> DATA FOR THIS EXERCISE:
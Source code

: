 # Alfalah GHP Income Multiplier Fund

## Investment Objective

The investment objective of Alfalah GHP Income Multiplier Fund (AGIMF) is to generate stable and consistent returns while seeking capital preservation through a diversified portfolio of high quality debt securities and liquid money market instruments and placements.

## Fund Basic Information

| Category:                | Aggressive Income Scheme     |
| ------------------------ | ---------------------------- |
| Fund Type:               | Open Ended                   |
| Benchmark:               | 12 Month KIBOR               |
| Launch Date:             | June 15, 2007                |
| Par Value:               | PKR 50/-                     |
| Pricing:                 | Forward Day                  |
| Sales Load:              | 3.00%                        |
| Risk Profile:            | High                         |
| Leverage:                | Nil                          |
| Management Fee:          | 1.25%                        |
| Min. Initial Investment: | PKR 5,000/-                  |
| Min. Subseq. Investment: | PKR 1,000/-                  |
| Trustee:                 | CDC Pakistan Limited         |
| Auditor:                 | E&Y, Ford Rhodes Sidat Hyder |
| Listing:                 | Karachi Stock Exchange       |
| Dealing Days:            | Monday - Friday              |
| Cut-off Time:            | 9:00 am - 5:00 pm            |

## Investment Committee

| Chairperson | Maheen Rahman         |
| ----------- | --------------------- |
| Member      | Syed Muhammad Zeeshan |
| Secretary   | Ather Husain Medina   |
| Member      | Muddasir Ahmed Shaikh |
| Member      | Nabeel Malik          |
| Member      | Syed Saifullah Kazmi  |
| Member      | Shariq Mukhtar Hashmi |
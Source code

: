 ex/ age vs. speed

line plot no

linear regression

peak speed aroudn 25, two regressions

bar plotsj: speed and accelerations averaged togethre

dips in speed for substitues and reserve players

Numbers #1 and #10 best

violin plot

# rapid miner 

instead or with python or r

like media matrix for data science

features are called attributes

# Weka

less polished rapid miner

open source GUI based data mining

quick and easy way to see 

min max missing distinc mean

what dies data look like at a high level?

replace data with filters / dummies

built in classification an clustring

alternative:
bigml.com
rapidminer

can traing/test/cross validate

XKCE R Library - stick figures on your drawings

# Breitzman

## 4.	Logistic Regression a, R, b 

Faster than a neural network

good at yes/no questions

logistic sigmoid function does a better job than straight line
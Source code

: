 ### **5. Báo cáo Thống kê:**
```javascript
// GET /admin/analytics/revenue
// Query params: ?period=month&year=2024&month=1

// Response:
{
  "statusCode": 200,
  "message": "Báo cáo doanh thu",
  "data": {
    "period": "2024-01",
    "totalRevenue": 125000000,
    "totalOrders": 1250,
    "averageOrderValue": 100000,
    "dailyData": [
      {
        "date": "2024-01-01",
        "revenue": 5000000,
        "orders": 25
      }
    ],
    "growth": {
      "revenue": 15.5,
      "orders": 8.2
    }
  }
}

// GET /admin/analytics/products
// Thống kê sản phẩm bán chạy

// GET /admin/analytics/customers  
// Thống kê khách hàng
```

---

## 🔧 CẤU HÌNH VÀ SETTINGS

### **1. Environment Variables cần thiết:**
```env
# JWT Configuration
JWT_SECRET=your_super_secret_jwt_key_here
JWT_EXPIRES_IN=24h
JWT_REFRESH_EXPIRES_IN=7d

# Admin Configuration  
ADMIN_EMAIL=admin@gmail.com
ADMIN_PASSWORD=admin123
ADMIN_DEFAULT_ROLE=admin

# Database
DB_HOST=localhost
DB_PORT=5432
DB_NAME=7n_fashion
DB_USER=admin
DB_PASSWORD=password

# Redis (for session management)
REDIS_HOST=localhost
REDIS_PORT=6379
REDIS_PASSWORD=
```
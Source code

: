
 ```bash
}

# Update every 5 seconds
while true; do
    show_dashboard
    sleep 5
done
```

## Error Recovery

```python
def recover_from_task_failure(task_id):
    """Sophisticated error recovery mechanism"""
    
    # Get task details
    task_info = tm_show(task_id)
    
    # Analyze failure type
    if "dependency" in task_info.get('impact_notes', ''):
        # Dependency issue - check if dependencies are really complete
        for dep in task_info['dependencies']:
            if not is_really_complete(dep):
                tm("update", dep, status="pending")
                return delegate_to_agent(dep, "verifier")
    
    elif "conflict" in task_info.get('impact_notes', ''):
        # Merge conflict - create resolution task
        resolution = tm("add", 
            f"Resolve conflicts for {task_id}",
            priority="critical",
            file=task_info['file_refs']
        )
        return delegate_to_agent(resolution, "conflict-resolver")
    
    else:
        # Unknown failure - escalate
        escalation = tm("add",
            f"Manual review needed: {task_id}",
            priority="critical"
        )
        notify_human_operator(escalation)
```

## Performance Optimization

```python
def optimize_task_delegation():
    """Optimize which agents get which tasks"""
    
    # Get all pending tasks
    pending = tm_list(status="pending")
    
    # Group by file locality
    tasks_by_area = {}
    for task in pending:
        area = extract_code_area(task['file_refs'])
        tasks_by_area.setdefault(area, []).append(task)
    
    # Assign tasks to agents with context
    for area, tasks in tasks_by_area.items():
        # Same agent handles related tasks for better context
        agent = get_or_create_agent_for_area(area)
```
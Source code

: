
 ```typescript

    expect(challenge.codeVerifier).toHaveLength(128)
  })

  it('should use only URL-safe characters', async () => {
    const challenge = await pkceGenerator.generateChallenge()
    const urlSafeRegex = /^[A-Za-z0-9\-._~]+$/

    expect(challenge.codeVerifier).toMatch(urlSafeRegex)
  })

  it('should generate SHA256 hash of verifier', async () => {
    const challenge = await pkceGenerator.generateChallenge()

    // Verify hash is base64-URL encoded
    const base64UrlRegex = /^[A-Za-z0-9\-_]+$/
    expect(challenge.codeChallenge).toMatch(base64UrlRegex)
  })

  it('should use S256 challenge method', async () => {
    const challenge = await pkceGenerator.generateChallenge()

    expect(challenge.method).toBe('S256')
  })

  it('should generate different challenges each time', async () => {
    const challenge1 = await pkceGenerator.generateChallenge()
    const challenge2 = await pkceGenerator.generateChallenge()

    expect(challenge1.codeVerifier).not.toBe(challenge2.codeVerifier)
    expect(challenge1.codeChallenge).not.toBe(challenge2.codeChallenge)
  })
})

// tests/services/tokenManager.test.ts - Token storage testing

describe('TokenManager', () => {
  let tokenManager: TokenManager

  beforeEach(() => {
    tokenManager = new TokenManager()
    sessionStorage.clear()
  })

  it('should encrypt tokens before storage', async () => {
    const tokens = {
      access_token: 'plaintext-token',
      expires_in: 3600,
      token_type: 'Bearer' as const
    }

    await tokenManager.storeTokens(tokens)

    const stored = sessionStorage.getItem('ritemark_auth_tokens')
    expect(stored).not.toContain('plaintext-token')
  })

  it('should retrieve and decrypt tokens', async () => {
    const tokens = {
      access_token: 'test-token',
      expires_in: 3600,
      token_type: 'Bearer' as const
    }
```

> DIRECTIONS FOR THIS TASK:
The string "sessionStorage" may appear in lines of the listing above; tally those lines and give the number only.

> SOLUTION FOR THIS EXERCISE:
2